== What needs to be done ==
Write out every record below exactly as given. Leave the pictures out.

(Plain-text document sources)
== == ==

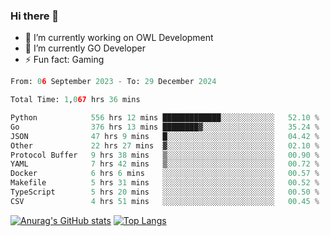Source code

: ### Hi there 👋 

- 🔭 I’m currently working on OWL Development
- 🌱 I’m currently GO Developer
-  ⚡ Fun fact: Gaming
  
  <!--
- 👯 I’m looking to collaborate on ...
- 🤔 I’m looking for help with ...
- 💬 Ask me about ...
- 📫 How to reach me: ...
- 😄 Pronouns: ...
-->

<!--START_SECTION:waka-->

```python
From: 06 September 2023 - To: 29 December 2024

Total Time: 1,067 hrs 36 mins

Python            556 hrs 12 mins █████████████░░░░░░░░░░░░   52.10 %
Go                376 hrs 13 mins ████████▓░░░░░░░░░░░░░░░░   35.24 %
JSON              47 hrs 9 mins   █░░░░░░░░░░░░░░░░░░░░░░░░   04.42 %
Other             22 hrs 27 mins  ▓░░░░░░░░░░░░░░░░░░░░░░░░   02.10 %
Protocol Buffer   9 hrs 38 mins   ▒░░░░░░░░░░░░░░░░░░░░░░░░   00.90 %
YAML              7 hrs 42 mins   ▒░░░░░░░░░░░░░░░░░░░░░░░░   00.72 %
Docker            6 hrs 6 mins    ░░░░░░░░░░░░░░░░░░░░░░░░░   00.57 %
Makefile          5 hrs 31 mins   ░░░░░░░░░░░░░░░░░░░░░░░░░   00.52 %
TypeScript        5 hrs 20 mins   ░░░░░░░░░░░░░░░░░░░░░░░░░   00.50 %
CSV               4 hrs 51 mins   ░░░░░░░░░░░░░░░░░░░░░░░░░   00.45 %
```

<!--END_SECTION:waka-->

[![Anurag's GitHub stats](https://github-readme-stats.vercel.app/api?username=aebalz&show_icons=true&theme=codeSTACKr)](https://github.com/anuraghazra/github-readme-stats)
[![Top Langs](https://github-readme-stats.vercel.app/api/top-langs/?username=aebalz&layout=compact&card_width=350&theme=codeSTACKr)](https://github.com/anuraghazra/github-readme-stats)
<!-- [![Readme Card](https://github-readme-stats.vercel.app/api/pin/?username=aebalz&repo=go-gin-gone&show_owner=true)](https://github.com/anuraghazra/github-readme-stats)-->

== == ==

== Result ==
Source code

: ### Hi there 👋 

- 🔭 I’m currently working on OWL Development
- 🌱 I’m currently GO Developer
-  ⚡ Fun fact: Gaming
  
  <!--
- 👯 I’m looking to collaborate on ...
- 🤔 I’m looking for help with ...
- 💬 Ask me about ...
- 📫 How to reach me: ...
- 😄 Pronouns: ...
-->

<!--START_SECTION:waka-->

```python
From: 06 September 2023 - To: 29 December 2024

Total Time: 1,067 hrs 36 mins

Python            556 hrs 12 mins █████████████░░░░░░░░░░░░   52.10 %
Go                376 hrs 13 mins ████████▓░░░░░░░░░░░░░░░░   35.24 %
JSON              47 hrs 9 mins   █░░░░░░░░░░░░░░░░░░░░░░░░   04.42 %
Other             22 hrs 27 mins  ▓░░░░░░░░░░░░░░░░░░░░░░░░   02.10 %
Protocol Buffer   9 hrs 38 mins   ▒░░░░░░░░░░░░░░░░░░░░░░░░   00.90 %
YAML              7 hrs 42 mins   ▒░░░░░░░░░░░░░░░░░░░░░░░░   00.72 %
Docker            6 hrs 6 mins    ░░░░░░░░░░░░░░░░░░░░░░░░░   00.57 %
Makefile          5 hrs 31 mins   ░░░░░░░░░░░░░░░░░░░░░░░░░   00.52 %
TypeScript        5 hrs 20 mins   ░░░░░░░░░░░░░░░░░░░░░░░░░   00.50 %
CSV               4 hrs 51 mins   ░░░░░░░░░░░░░░░░░░░░░░░░░   00.45 %
```

<!--END_SECTION:waka-->

[![Anurag's GitHub stats](https://github-readme-stats.vercel.app/api?username=aebalz&show_icons=true&theme=codeSTACKr)](https://github.com/anuraghazra/github-readme-stats)
[![Top Langs](https://github-readme-stats.vercel.app/api/top-langs/?username=aebalz&layout=compact&card_width=350&theme=codeSTACKr)](https://github.com/anuraghazra/github-readme-stats)
<!-- [![Readme Card](https://github-readme-stats.vercel.app/api/pin/?username=aebalz&repo=go-gin-gone&show_owner=true)](https://github.com/anuraghazra/github-readme-stats)-->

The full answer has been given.